# Neue Zeile im JLabel anfangen ohne html



## big_boom_bang (19. April 2006)

Hi also ich habe folgendes Problem: Ich arbeite gerade an einem Chat Programm und möchte das alles was geschrieben wird und somit auf dem JLabel angezeigt werden soll in einer einzelnen zeile bzw bei längeren Texten als eine Zeile ein zeilenumbruch entsteht. Mi der  Suchfunktion bin ich nur teilweise fündig geworden.
Dort wurde immer html benutz oder derAutomatische zeilenumbruch der JTextArea.
Da aber in den Verlauf nichts geschrieben werden sollte wollte ich halt ein JLabel vewenden.Also wie geht das am einfachsten eine neue Zeile ohne html anzufangen und einen automatischen Zeilenumbruch im JLabel zu realisieren.
MFG bigboombang


----------



## flashray (19. April 2006)

Hallo,



			
				big_boom_bang hat gesagt.:
			
		

> Da aber in den Verlauf nichts geschrieben werden sollte wollte ich halt ein JLabel vewenden.
> MFG bigboombang



Was meinst du mit "in den Verlauf nichts geschrieben werden soll"?


Vg Erdal


----------



## flashray (19. April 2006)

Ohne HTML wird es schwierig werden, da müsstest du dann einige Funktionen des JLabels überschreiben, da meines Wissens ein JLabel ein automatisches umbrechen nicht unterstüzt.

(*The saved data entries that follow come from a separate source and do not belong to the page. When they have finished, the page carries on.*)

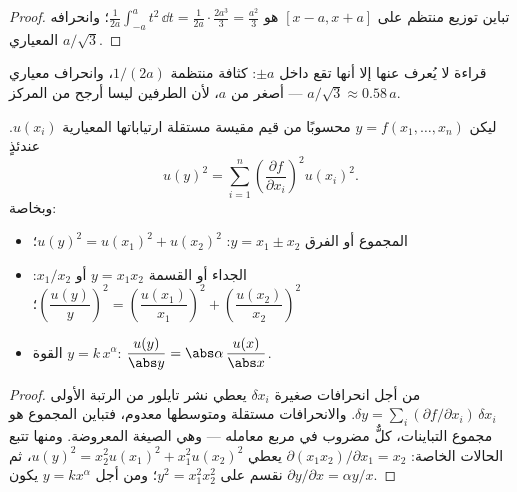 \begin{proof}
تباين توزيع منتظم على $[x - a, x + a]$ هو
$\frac{1}{2a}\int_{-a}^{a} t^2\,\dd t = \frac{1}{2a}\cdot\frac{2a^3}{3}
= \frac{a^2}{3}$؛ وانحرافه المعياري $a/\sqrt3$.
\end{proof}

\begin{omfigure}

{\small قراءة لا يُعرف عنها إلا أنها تقع داخل $\pm a$: كثافة منتظمة
$1/(2a)$، وانحراف معياري $a/\sqrt3 \approx 0.58\,a$ --- أصغر من
$a$، لأن الطرفين ليسا أرجح من المركز.}
\end{omfigure}

\begin{theorem}\label{thm:b1:units-dimensions:propagation}
ليكن $y = f(x_1, \dots, x_n)$ محسوبًا من قيم مقيسة مستقلة ارتياباتها
المعيارية $u(x_i)$. عندئذٍ
\[
u(y)^2 = \sum_{i=1}^n \left(\frac{\partial f}{\partial x_i}\right)^2 u(x_i)^2 .
\]
وبخاصة:
\begin{itemize}
  \item المجموع أو الفرق $y = x_1 \pm x_2$:
        $u(y)^2 = u(x_1)^2 + u(x_2)^2$؛
  \item الجداء أو القسمة $y = x_1 x_2$ أو $x_1/x_2$:
        $\left(\dfrac{u(y)}{y}\right)^2 = \left(\dfrac{u(x_1)}{x_1}\right)^2
        + \left(\dfrac{u(x_2)}{x_2}\right)^2$؛
  \item القوة $y = k\,x^\alpha$: $\dfrac{u(y)}{\abs y} = \abs\alpha\,\dfrac{u(x)}{\abs x}$.
\end{itemize}
\end{theorem}

\begin{proof}
من أجل انحرافات صغيرة $\delta x_i$ يعطي نشر تايلور من الرتبة الأولى
$\delta y = \sum_i (\partial f/\partial x_i)\,\delta x_i$.
والانحرافات مستقلة ومتوسطها معدوم، فتباين المجموع هو مجموع
التباينات، كلٌّ مضروب في مربع معامله --- وهي الصيغة المعروضة. ومنها
تتبع الحالات الخاصة: $\partial(x_1 x_2)/\partial x_1 = x_2$ يعطي
$u(y)^2 = x_2^2 u(x_1)^2 + x_1^2 u(x_2)^2$، ثم نقسم على
$y^2 = x_1^2 x_2^2$؛ ومن أجل $y = kx^\alpha$ يكون
$\partial y/\partial x = \alpha y/x$.
\end{proof}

Du hast drei alternativen:
1.
Du nimmst ein JTextArea: Probier doch einfach mal das zweite Beispiel WrappedLabelExample mit der Inneren Klasse WrappedLabel:
http://www.tutorials.de/forum/swing-awt-swt/241177-jlabel-mit-mehreren-zeilen.html

2.
Oder du nimmst HTML. Was steht den eigentlich dagegen, dass du kein HTML verwenden möchtest?

3.
Oder du nimmst ein fertiges Workaround. Es gibt im Web diesbezüglich ein paar Ansätze. Suche  einfach mal nach multiplelines jlabel oder multiline JLabel.


Vg Erdal


----------



## big_boom_bang (20. April 2006)

Hi also mit "Verlauf" meinte ich das wo der Geschriebene Texdt nacher unveränderbar steht bei einer Text Area kann ich aber den geschriebenen Text löschen. zwar kann dieser in einen String gespeichert werden und bei jeder Änderung neu in die TextArea geschrieben werden oder kann ich die TextArea sozusagen auf "unveränderbar " stelen also das nur das Programm den Text ändern kann?
MFG bigboombang


----------



## flashray (20. April 2006)

Hallo BigBoomBang,

probier das mal hier mal aus, das müsste deinen Wünschen genügen.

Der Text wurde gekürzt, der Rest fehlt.